Es esta, seguramente, la pregunta clave que nos hace Jesús a nosotros hoy. Porque aceptar que es uno más de los personajes que nos hablan de lo numinoso, de lo divino, es cosa fácil, demasiado fácil. Suponer que es la revelación de Dios tal como quiere dársela a este grupo de personas y comunidades que proceden del viejo mundo grecorromano, tocado con amplitud por el mundo del AT, no es sino una respuesta mediocre e irreal, que en nada responde a la realidad de la revelación. Suponer que Jesús es una especie de superman de gaseosidades o, quizá, un nuevo Ché Guevara, dispuesto a salir metralleta en ristre en favor de los pobres y oprimidos en busca de su liberación política y social, es cortarse por entero de Jesús. Creer que Jesús era tan buen hombre, tan majo, tan sublime que Dios se fijó en él y se dijo: este ha de ser mi hijo y con él correré grandes aventuras, nada tiene de relista.
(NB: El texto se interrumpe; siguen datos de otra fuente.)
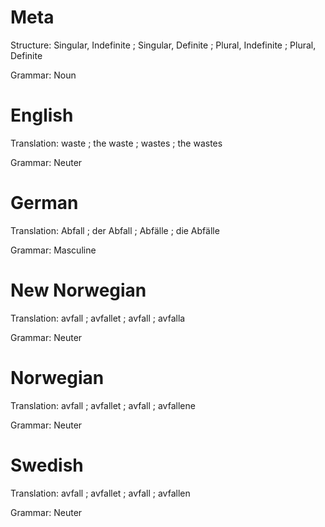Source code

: Meta
====

Structure: Singular, Indefinite ; Singular, Definite ; Plural, Indefinite ; Plural, Definite

Grammar:   Noun



English
=======

Translation: waste ; the waste ; wastes ; the wastes

Grammar:     Neuter



German
======

Translation: Abfall ; der Abfall ; Abfälle ; die Abfälle

Grammar:     Masculine



New Norwegian
=============

Translation: avfall ; avfallet ; avfall ; avfalla

Grammar:     Neuter



Norwegian
=========

Translation: avfall ; avfallet ; avfall ; avfallene

Grammar:     Neuter



Swedish
=======

Translation: avfall ; avfallet ; avfall ; avfallen

Grammar:     Neuter
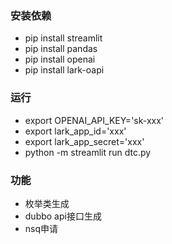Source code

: ### 安装依赖
- pip install streamlit
- pip install pandas
- pip install openai
- pip install lark-oapi 

### 运行
- export OPENAI_API_KEY='sk-xxx'
- export lark_app_id='xxx'
- export lark_app_secret='xxx'
- python -m streamlit run dtc.py

### 功能
- 枚举类生成
- dubbo api接口生成
- nsq申请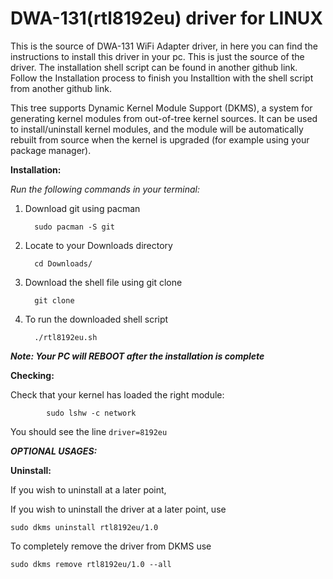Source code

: # DWA-131(rtl8192eu) driver for LINUX

This is the source of DWA-131 WiFi Adapter driver, in here you can find the instructions to install this driver in your pc.
This is just the source of the driver.
The installation shell script can be found in another github link.
Follow the Installation process to finish you Installtion with the shell script from another github link.

This tree supports Dynamic Kernel Module Support (DKMS), a system for generating kernel modules from out-of-tree kernel sources. It can be used to install/uninstall kernel modules, and the module will be automatically rebuilt from source when the kernel is upgraded (for example using your package manager).

**Installation:**

*Run the following commands in your terminal:*

   1. Download git using pacman 

            sudo pacman -S git
        
   2. Locate to your Downloads directory 

            cd Downloads/

   3. Download the shell file using git clone 

            git clone 

   4. To run the downloaded shell script
   
            ./rtl8192eu.sh
            
 ***Note: Your PC will REBOOT after the installation is complete***


**Checking:**

   Check that your kernel has loaded the right module:
   
            sudo lshw -c network
            
   You should see the line `driver=8192eu`
   
 ***OPTIONAL USAGES:***
   
 **Uninstall:**
   
   If you wish to uninstall at a later point,
   
   If you wish to uninstall the driver at a later point, use 
   
   `sudo dkms uninstall rtl8192eu/1.0`
   
   To completely remove the driver from DKMS use 
   
   `sudo dkms remove rtl8192eu/1.0 --all`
Pedro le contestó: Tú eres el Mesías.

El Mesías que brindó la espalda a los que le golpean, tal como nos revela en Isaías el tercer canto del siervo de Yahvé. Quien ofreció su rostro a insultos y salivazos, mas sabe que no quedará confundido, porque el Señor está con él. ¿Por qué ese camino? El camino de la cruz. El de la muerte expiatoria. El del sacrificio sangriento. El de la carne y la sangre derramada por nuestros pecados. Pues tal es el camino redentor que nos ofrece nuestra liberación del pecado y de la muerte. ¿Por qué este camino?, ¿no hubiera podido hacer que sus ejércitos angélicos cayeran sobre sus enemigos, desbaratándolos en una ignominiosa muerte para siempre? Entonces, ¿no hubiera sido el fracaso del plan de Dios? ¿Dónde hubieran quedado la imagen y la semejanza? Pues, al final, seríamos verdaderos hijos del Diablo.
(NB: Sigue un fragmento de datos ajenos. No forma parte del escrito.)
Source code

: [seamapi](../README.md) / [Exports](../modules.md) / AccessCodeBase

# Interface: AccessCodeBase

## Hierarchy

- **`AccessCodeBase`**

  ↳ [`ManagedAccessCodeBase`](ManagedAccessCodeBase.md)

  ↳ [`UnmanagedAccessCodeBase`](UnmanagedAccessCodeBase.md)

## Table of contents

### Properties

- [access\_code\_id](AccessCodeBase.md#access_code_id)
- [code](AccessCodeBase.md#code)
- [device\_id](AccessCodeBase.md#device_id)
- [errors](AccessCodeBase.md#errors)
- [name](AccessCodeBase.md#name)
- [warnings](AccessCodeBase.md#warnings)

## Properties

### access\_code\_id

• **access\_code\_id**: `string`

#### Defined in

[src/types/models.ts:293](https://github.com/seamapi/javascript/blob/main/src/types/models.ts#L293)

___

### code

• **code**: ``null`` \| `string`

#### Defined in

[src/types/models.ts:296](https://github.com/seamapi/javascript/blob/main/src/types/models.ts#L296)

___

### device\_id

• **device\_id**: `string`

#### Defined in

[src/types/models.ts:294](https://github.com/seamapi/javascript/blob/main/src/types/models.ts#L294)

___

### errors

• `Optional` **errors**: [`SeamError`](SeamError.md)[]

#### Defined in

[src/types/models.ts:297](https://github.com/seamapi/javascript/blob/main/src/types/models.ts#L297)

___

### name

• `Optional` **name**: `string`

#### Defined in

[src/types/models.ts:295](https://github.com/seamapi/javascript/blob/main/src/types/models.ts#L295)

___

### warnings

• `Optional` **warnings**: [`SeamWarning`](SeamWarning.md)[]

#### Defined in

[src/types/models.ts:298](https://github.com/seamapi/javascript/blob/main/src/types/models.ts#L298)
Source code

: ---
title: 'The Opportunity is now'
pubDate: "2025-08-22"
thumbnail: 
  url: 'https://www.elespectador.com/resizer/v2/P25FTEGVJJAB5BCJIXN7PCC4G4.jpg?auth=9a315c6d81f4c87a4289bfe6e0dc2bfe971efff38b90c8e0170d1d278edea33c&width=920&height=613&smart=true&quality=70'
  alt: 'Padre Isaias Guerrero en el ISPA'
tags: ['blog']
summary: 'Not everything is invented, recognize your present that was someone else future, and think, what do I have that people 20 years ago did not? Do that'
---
El suyo es un camino de convencimiento; de rehacer en nosotros la entereza de lo que aparecía ya como pura perdición definitiva. De sostenernos con cuidado en sus manos redentoras para ir haciéndose con nosotros. Largo camino de encarnación. En el plan de Dios sobre su creación estaba prevista la encarnación del Hijo para hacer posible y verdadera realidad nuestra imagen y semejanza. Pero sin forzar con brusquedades nuestra mano. La redención, tal como nos la ofrece el Señor, cuenta con nuestra libertad. No se hace sin ella. Una suave suasión que estira de nosotros y nos conduce hacia él. Jesús es el Mesías, el Ungido de Dios, el Cristo. Él nos enseña y nos proporciona las fuerzas. Nos señala con su vida y con su muerte nuestro propio camino. Con su resurrección se nos da la prueba de cómo el plan salvador de Dios se cumple por entero. Y en ese cumplimiento se nos ofrece nuestro propio camino.
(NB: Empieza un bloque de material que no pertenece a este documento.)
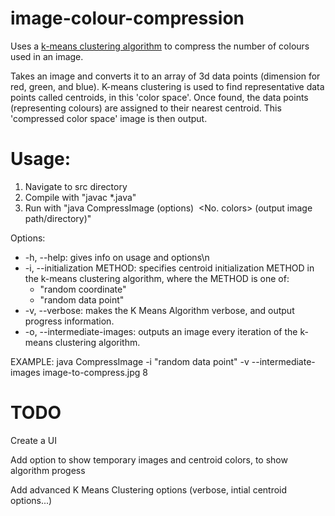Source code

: # image-colour-compression
Uses a [k-means clustering algorithm](https://en.wikipedia.org/wiki/K-means_clustering) to compress the number of colours used in an image.

Takes an image and converts it to an array of 3d data points (dimension for red, green, and blue). K-means clustering is used to find representative data points called centroids, in this 'color space'. Once found, the data points (representing colours) are assigned to their nearest centroid. This 'compressed color space' image is then output.

# Usage:

1. Navigate to src directory
2. Compile with "javac \*.java"
3. Run with "java CompressImage (options) <image input path> <No. colors> (output image path/directory)"

Options:
* -h, --help: gives info on usage and options\n
* -i, --initialization METHOD: specifies centroid initialization METHOD in the k-means clustering algorithm, where the METHOD is one of:
  * "random coordinate"
  * "random data point"
* -v, --verbose: makes the K Means Algorithm verbose, and output progress information.
* -o, --intermediate-images: outputs an image every iteration of the k-means clustering algorithm.

EXAMPLE: java CompressImage -i "random data point" -v --intermediate-images image-to-compress.jpg 8

# TODO

Create a UI

Add option to show temporary images and centroid colors, to show algorithm progess

Add advanced K Means Clustering options (verbose, intial centroid options...)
La epístola de Santiago ha sido ocasión de zozobra para paulinistas intransigentes. ¿Obras? ¿Obras sin fe? Mas ¿cómo pueden darse fe sin obras u obras sin fe? El camino de nuestra fe se encarna en Jesús, el Mesías; sin él, nada hay. Pero queda aún una obviedad: ¿cómo puede haber fe sin que, a la vez, como fruto de ese bregar en pos de Jesús, realicemos en nuestra vida las obras de amor y misericordia que él realizó? Vana es nuestra fe si no viene cumplida con las obras de la fe. Vanas son unas obras que no tienen su fuerza real en la fe en Jesús.